Jawed 01-May-2007 15:00

Quote:

Originally Posted by silent_guy (Post 979534)
Is it completely ridiculous to suggest that constants are loaded into registers before issuing ALU ops. I guess the performance drop would be catastrophic in some cases. :wink:

I didn't suggest that's how it worked. What I mean is that an operand for an instruction is either a register or a constant. It could, also, be a gather from memory, but...

Quote:

(Question for a 3D shader expert: How common are constant operands in real life 3D shaders?)
http://www.gamedev.net/community/for...ply_id=2521733

Constants are important in D3D10.

Quote:

Yes, that's the other big question: but with the vec4, isn't the only freedom a permutation of xyza? (I haven't read the CTM docs...)
That reduces a 15-way fetch into a 6-way fetch (if the 1D supports MAD), if you're smart about the way you lay out registers in memory. If there are no restrictions at all in R600, you'd need 15 independent reads and 5 independent writes per shader unit. Insane.
I expect we're stuck until someone tests this. I've spent lots of time thinking about register fetch, but not for this configuration. Truthfully, no-one seems to have even explored the limits of R300 :sad:

Quote:

Another question: in R600, the branch logic is in parallel with the ALU's. Is that a departure from R5xx or has it always been like that?
R5xx also has this dedicated unit. R420 and earlier couldn't perform dynamic branching in the pixel shader.

Quote:

Yes, I'm not sure there is that much additional value in allowing independent scalar operations, since the majority of ops in 3D are vec3 or vec4 based anyway and the amount of scalar ops are not that common.
It's probably a different story for GPGPU.
Yeah. Hopefully there'll be a nice whitepaper for the R600 architecture describing motivations.

Purely scalar code with every instruction dependent upon its predecessor will make R600 crawl. G80 will lap it up.

Jawed

Dooby 01-May-2007 15:03

I use photoshop for about 80% of my day, and Im *sorta* convinced that that the first Non-AA image has been sharpened, as well as resized. Zoom in around dark lines, such as the powerline pole, and you can definitely see more of a lighter outline in the Non-AA pic than the AA'd pic. Im aware the AA'd pic has a slight outline too, but the Non-AA pic is much more pronouced. You usually get this when you apply a sharpen filter in Photoshop et al.

I would take these images with a pinch of salt when looking at texture quality.

That said, OMG the FSAA looks GORGEOUS!

Jawed 01-May-2007 15:06

Quote:

Originally Posted by silent_guy (Post 979617)
But the inevitable price to pay is that you give up something at the system level.

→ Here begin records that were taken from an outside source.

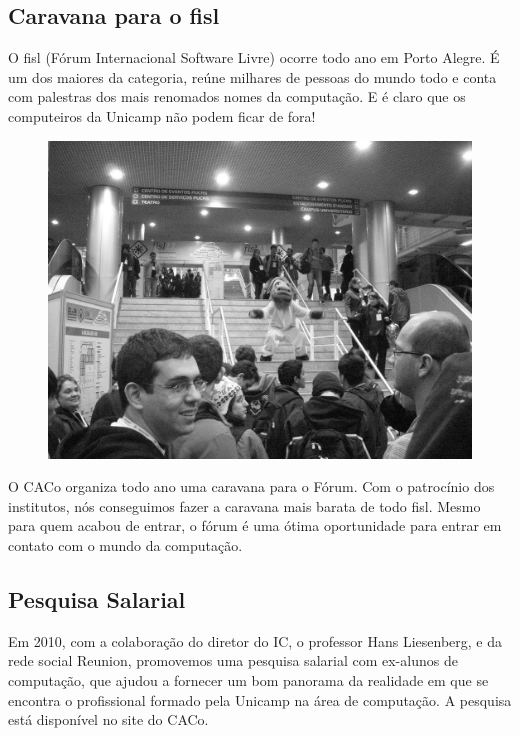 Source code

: \subsection{Caravana para o fisl}

O fisl (Fórum Internacional Software Livre) ocorre todo ano em Porto Alegre.
É um dos maiores da categoria, reúne milhares de pessoas do mundo todo e conta
com palestras dos mais renomados nomes da computação. E é claro que os
computeiros da Unicamp não podem ficar de fora!
\begin{figure}[h!]
    \vspace{-10pt}
    \centering
    \includegraphics[scale=0.58, keepaspectratio=true]{img/imgs/21-CACo/fisl11_1.jpg}
    \vspace{-10pt}
\end{figure}
O CACo organiza todo ano uma
caravana para o Fórum. Com o patrocínio dos institutos, nós conseguimos fazer
a caravana mais barata de todo fisl. Mesmo para quem acabou de entrar, o fórum
é uma ótima oportunidade para entrar em contato com o mundo da computação.

\subsection{Pesquisa Salarial}

Em 2010, com a colaboração do diretor do IC, o professor Hans Liesenberg,
e da rede social Reunion, promovemos uma pesquisa salarial com
ex-alunos de computação, que ajudou a fornecer um bom panorama da realidade em que se encontra
o profissional formado pela Unicamp na área de computação. A pesquisa
está disponível no site do CACo.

And that's a bad thing. In this case, that price means more over-dimensioning to reduce freak corner cases, over-dimensioning to limit the latency penalty (2 opposite direction rings), less control over scheduling etc. On R580, that was manageable because it was only used for read return data. But if R600 also uses this to transport write data, it gets really ugly.

GPUs are latency tolerant. It seems like a completely different focus from CPUs and routers. GPUs spend their lives converting little packets into bigger packets, because throughput is more important than latency.

Jawed

EasyRaider 01-May-2007 15:07

Quote:

Originally Posted by Jawed (Post 979746)
Which would imply that in CFAA mode the RBEs are "dumb" sampling from neighbouring pixels regardless of whether the neighbouring pixels are edge pixels or not.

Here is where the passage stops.